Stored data

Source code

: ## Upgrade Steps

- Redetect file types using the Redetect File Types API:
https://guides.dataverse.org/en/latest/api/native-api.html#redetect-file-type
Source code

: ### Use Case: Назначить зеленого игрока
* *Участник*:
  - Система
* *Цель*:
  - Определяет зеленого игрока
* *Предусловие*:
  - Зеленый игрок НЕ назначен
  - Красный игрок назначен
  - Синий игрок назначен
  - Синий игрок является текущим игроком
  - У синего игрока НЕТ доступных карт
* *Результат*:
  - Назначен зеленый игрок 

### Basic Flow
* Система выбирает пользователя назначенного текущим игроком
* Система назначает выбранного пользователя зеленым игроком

■ Assignment: Every line in the records above that contains the word "Синий" should be copied out.

■ Solution for this exercise:
  - Синий игрок назначен
  - Синий игрок является текущим игроком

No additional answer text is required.